Your reply should be an exact copy of every entry, with the pictures removed.

(ENTRIES PROVIDED Opens)

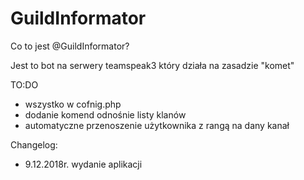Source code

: # GuildInformator

Co to jest @GuildInformator?

Jest to bot na serwery teamspeak3 który działa na zasadzie "komet"

TO:DO
- wszystko w cofnig.php
- dodanie komend odnośnie listy klanów
- automatyczne przenoszenie użytkownika z rangą na dany kanał

Changelog:
- 9.12.2018r. wydanie aplikacji
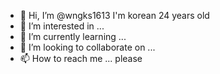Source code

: - 👋 Hi, I’m @wngks1613 I'm korean 24 years old
- 👀 I’m interested in ...
- 🌱 I’m currently learning ...
- 💞️ I’m looking to collaborate on ...
- 📫 How to reach me ... please

<!---
wngks1613/wngks1613 is a ✨ special ✨ repository because its `README.md` (this file) appears on your GitHub profile.
You can click the Preview link to take a look at your changes.
--->
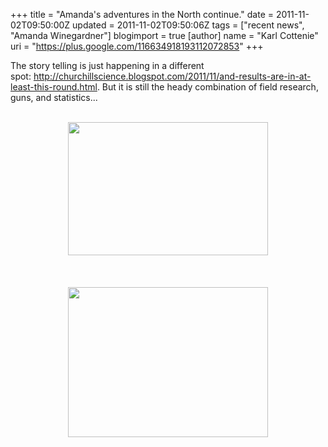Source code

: +++
title = "Amanda's adventures in the North continue."
date = 2011-11-02T09:50:00Z
updated = 2011-11-02T09:50:06Z
tags = ["recent news", "Amanda Winegardner"]
blogimport = true 
[author]
	name = "Karl Cottenie"
	uri = "https://plus.google.com/116634918193112072853"
+++

The story telling is just happening in a different spot:&nbsp;<a href="http://churchillscience.blogspot.com/2011/11/and-results-are-in-at-least-this-round.html">http://churchillscience.blogspot.com/2011/11/and-results-are-in-at-least-this-round.html</a>. But it is still the heady combination of field research, guns, and statistics...<br /><br /><div class="separator" style="clear: both; text-align: center;"><a href="http://4.bp.blogspot.com/-parztA5cfIE/TrAlILeFKVI/AAAAAAAAAzA/GUcoHHWlE1U/s400/Churchill+2+003.jpg" imageanchor="1" style="margin-left: 1em; margin-right: 1em;"><img border="0" height="213" src="http://4.bp.blogspot.com/-parztA5cfIE/TrAlILeFKVI/AAAAAAAAAzA/GUcoHHWlE1U/s320/Churchill+2+003.jpg" width="320" /></a></div><br /><br /><br /><div class="separator" style="clear: both; text-align: center;"><a href="http://4.bp.blogspot.com/-mzIRz1AJVi8/TrAlIzoy2xI/AAAAAAAAAzk/G2Dc6su8ehM/s400/IMG_2220.JPG" imageanchor="1" style="margin-left: 1em; margin-right: 1em;"><img border="0" height="240" src="http://4.bp.blogspot.com/-mzIRz1AJVi8/TrAlIzoy2xI/AAAAAAAAAzk/G2Dc6su8ehM/s320/IMG_2220.JPG" width="320" /></a></div><br /><br /><br />
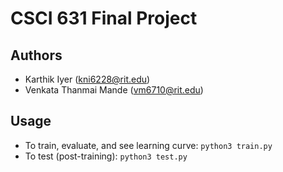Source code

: # CSCI 631 Final Project

## Authors
* Karthik Iyer (kni6228@rit.edu)
* Venkata Thanmai Mande (vm6710@rit.edu)

## Usage
* To train, evaluate, and see learning curve: `python3 train.py`
* To test (post-training): `python3 test.py`
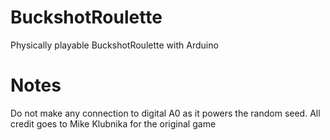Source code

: # BuckshotRoulette
Physically playable BuckshotRoulette with Arduino

# Notes 
Do not make any connection to digital A0 as it powers the random seed.
All credit goes to Mike Klubnika for the original game
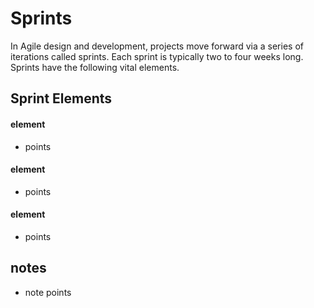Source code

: Sprints
=
In Agile design and development, projects move forward via a series of iterations called sprints. Each sprint is typically two to four weeks long. Sprints have the following vital elements.

Sprint Elements
-
#### element 
+ points
 
#### element 
+ points
 
#### element 
+ points

notes
-
+ note points
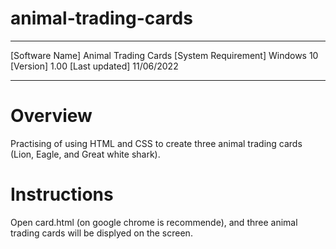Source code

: # animal-trading-cards

----------------------------------------

[Software Name] Animal Trading Cards
[System Requirement] Windows 10
[Version] 1.00
[Last updated] 11/06/2022

----------------------------------------

# Overview

Practising of using HTML and CSS to create three animal trading cards (Lion, Eagle, and Great white shark).

# Instructions

Open card.html (on google chrome is recommende), and three animal trading cards will be displyed on the screen.
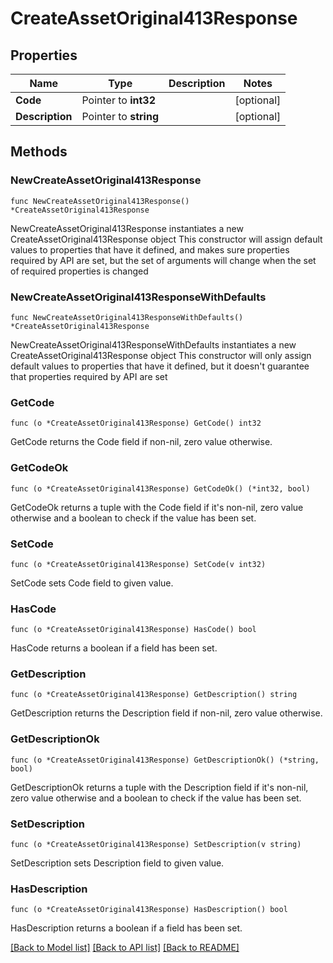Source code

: # CreateAssetOriginal413Response

## Properties

Name | Type | Description | Notes
------------ | ------------- | ------------- | -------------
**Code** | Pointer to **int32** |  | [optional] 
**Description** | Pointer to **string** |  | [optional] 

## Methods

### NewCreateAssetOriginal413Response

`func NewCreateAssetOriginal413Response() *CreateAssetOriginal413Response`

NewCreateAssetOriginal413Response instantiates a new CreateAssetOriginal413Response object
This constructor will assign default values to properties that have it defined,
and makes sure properties required by API are set, but the set of arguments
will change when the set of required properties is changed

### NewCreateAssetOriginal413ResponseWithDefaults

`func NewCreateAssetOriginal413ResponseWithDefaults() *CreateAssetOriginal413Response`

NewCreateAssetOriginal413ResponseWithDefaults instantiates a new CreateAssetOriginal413Response object
This constructor will only assign default values to properties that have it defined,
but it doesn't guarantee that properties required by API are set

### GetCode

`func (o *CreateAssetOriginal413Response) GetCode() int32`

GetCode returns the Code field if non-nil, zero value otherwise.

### GetCodeOk

`func (o *CreateAssetOriginal413Response) GetCodeOk() (*int32, bool)`

GetCodeOk returns a tuple with the Code field if it's non-nil, zero value otherwise
and a boolean to check if the value has been set.

### SetCode

`func (o *CreateAssetOriginal413Response) SetCode(v int32)`

SetCode sets Code field to given value.

### HasCode

`func (o *CreateAssetOriginal413Response) HasCode() bool`

HasCode returns a boolean if a field has been set.

### GetDescription

`func (o *CreateAssetOriginal413Response) GetDescription() string`

GetDescription returns the Description field if non-nil, zero value otherwise.

### GetDescriptionOk

`func (o *CreateAssetOriginal413Response) GetDescriptionOk() (*string, bool)`

GetDescriptionOk returns a tuple with the Description field if it's non-nil, zero value otherwise
and a boolean to check if the value has been set.

### SetDescription

`func (o *CreateAssetOriginal413Response) SetDescription(v string)`

SetDescription sets Description field to given value.

### HasDescription

`func (o *CreateAssetOriginal413Response) HasDescription() bool`

HasDescription returns a boolean if a field has been set.


[[Back to Model list]](../README.md#documentation-for-models) [[Back to API list]](../README.md#documentation-for-api-endpoints) [[Back to README]](../README.md)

(ENTRIES PROVIDED Closes)

• **RESULT OF THIS EXERCISE**:
Source code

: # GuildInformator

Co to jest @GuildInformator?

Jest to bot na serwery teamspeak3 który działa na zasadzie "komet"

TO:DO
- wszystko w cofnig.php
- dodanie komend odnośnie listy klanów
- automatyczne przenoszenie użytkownika z rangą na dany kanał

Changelog:
- 9.12.2018r. wydanie aplikacji
Source code

: - 👋 Hi, I’m @wngks1613 I'm korean 24 years old
- 👀 I’m interested in ...
- 🌱 I’m currently learning ...
- 💞️ I’m looking to collaborate on ...
- 📫 How to reach me ... please

<!---
wngks1613/wngks1613 is a ✨ special ✨ repository because its `README.md` (this file) appears on your GitHub profile.
You can click the Preview link to take a look at your changes.
--->
Source code

: +++
title = "Amanda's adventures in the North continue."
date = 2011-11-02T09:50:00Z
updated = 2011-11-02T09:50:06Z
tags = ["recent news", "Amanda Winegardner"]
blogimport = true 
[author]
	name = "Karl Cottenie"
	uri = "https://plus.google.com/116634918193112072853"
+++

The story telling is just happening in a different spot:&nbsp;<a href="http://churchillscience.blogspot.com/2011/11/and-results-are-in-at-least-this-round.html">http://churchillscience.blogspot.com/2011/11/and-results-are-in-at-least-this-round.html</a>. But it is still the heady combination of field research, guns, and statistics...<br /><br /><div class="separator" style="clear: both; text-align: center;"><a href="http://4.bp.blogspot.com/-parztA5cfIE/TrAlILeFKVI/AAAAAAAAAzA/GUcoHHWlE1U/s400/Churchill+2+003.jpg" imageanchor="1" style="margin-left: 1em; margin-right: 1em;"><img border="0" height="213" src="http://4.bp.blogspot.com/-parztA5cfIE/TrAlILeFKVI/AAAAAAAAAzA/GUcoHHWlE1U/s320/Churchill+2+003.jpg" width="320" /></a></div><br /><br /><br /><div class="separator" style="clear: both; text-align: center;"><a href="http://4.bp.blogspot.com/-mzIRz1AJVi8/TrAlIzoy2xI/AAAAAAAAAzk/G2Dc6su8ehM/s400/IMG_2220.JPG" imageanchor="1" style="margin-left: 1em; margin-right: 1em;"><img border="0" height="240" src="http://4.bp.blogspot.com/-mzIRz1AJVi8/TrAlIzoy2xI/AAAAAAAAAzk/G2Dc6su8ehM/s320/IMG_2220.JPG" width="320" /></a></div><br /><br /><br />
Source code

: # CSCI 631 Final Project

## Authors
* Karthik Iyer (kni6228@rit.edu)
* Venkata Thanmai Mande (vm6710@rit.edu)

## Usage
* To train, evaluate, and see learning curve: `python3 train.py`
* To test (post-training): `python3 test.py`
Source code

: # BuckshotRoulette
Physically playable BuckshotRoulette with Arduino

# Notes 
Do not make any connection to digital A0 as it powers the random seed.
All credit goes to Mike Klubnika for the original game
Source code

: Sprints
=
In Agile design and development, projects move forward via a series of iterations called sprints. Each sprint is typically two to four weeks long. Sprints have the following vital elements.

Sprint Elements
-
#### element 
+ points
 
#### element 
+ points
 
#### element 
+ points

notes
-
+ note points
Source code

: # animal-trading-cards

----------------------------------------

[Software Name] Animal Trading Cards
[System Requirement] Windows 10
[Version] 1.00
[Last updated] 11/06/2022

----------------------------------------

# Overview

Practising of using HTML and CSS to create three animal trading cards (Lion, Eagle, and Great white shark).

# Instructions

Open card.html (on google chrome is recommende), and three animal trading cards will be displyed on the screen.
Source code

: # CreateAssetOriginal413Response

## Properties

Name | Type | Description | Notes
------------ | ------------- | ------------- | -------------
**Code** | Pointer to **int32** |  | [optional] 
**Description** | Pointer to **string** |  | [optional] 

## Methods

### NewCreateAssetOriginal413Response

`func NewCreateAssetOriginal413Response() *CreateAssetOriginal413Response`

NewCreateAssetOriginal413Response instantiates a new CreateAssetOriginal413Response object
This constructor will assign default values to properties that have it defined,
and makes sure properties required by API are set, but the set of arguments
will change when the set of required properties is changed

### NewCreateAssetOriginal413ResponseWithDefaults

`func NewCreateAssetOriginal413ResponseWithDefaults() *CreateAssetOriginal413Response`

NewCreateAssetOriginal413ResponseWithDefaults instantiates a new CreateAssetOriginal413Response object
This constructor will only assign default values to properties that have it defined,
but it doesn't guarantee that properties required by API are set

### GetCode

`func (o *CreateAssetOriginal413Response) GetCode() int32`

GetCode returns the Code field if non-nil, zero value otherwise.

### GetCodeOk

`func (o *CreateAssetOriginal413Response) GetCodeOk() (*int32, bool)`

GetCodeOk returns a tuple with the Code field if it's non-nil, zero value otherwise
and a boolean to check if the value has been set.

### SetCode

`func (o *CreateAssetOriginal413Response) SetCode(v int32)`

SetCode sets Code field to given value.

### HasCode

`func (o *CreateAssetOriginal413Response) HasCode() bool`

HasCode returns a boolean if a field has been set.

### GetDescription

`func (o *CreateAssetOriginal413Response) GetDescription() string`

GetDescription returns the Description field if non-nil, zero value otherwise.

### GetDescriptionOk

`func (o *CreateAssetOriginal413Response) GetDescriptionOk() (*string, bool)`

GetDescriptionOk returns a tuple with the Description field if it's non-nil, zero value otherwise
and a boolean to check if the value has been set.

### SetDescription

`func (o *CreateAssetOriginal413Response) SetDescription(v string)`

SetDescription sets Description field to given value.

### HasDescription

`func (o *CreateAssetOriginal413Response) HasDescription() bool`

HasDescription returns a boolean if a field has been set.


[[Back to Model list]](../README.md#documentation-for-models) [[Back to API list]](../README.md#documentation-for-api-endpoints) [[Back to README]](../README.md)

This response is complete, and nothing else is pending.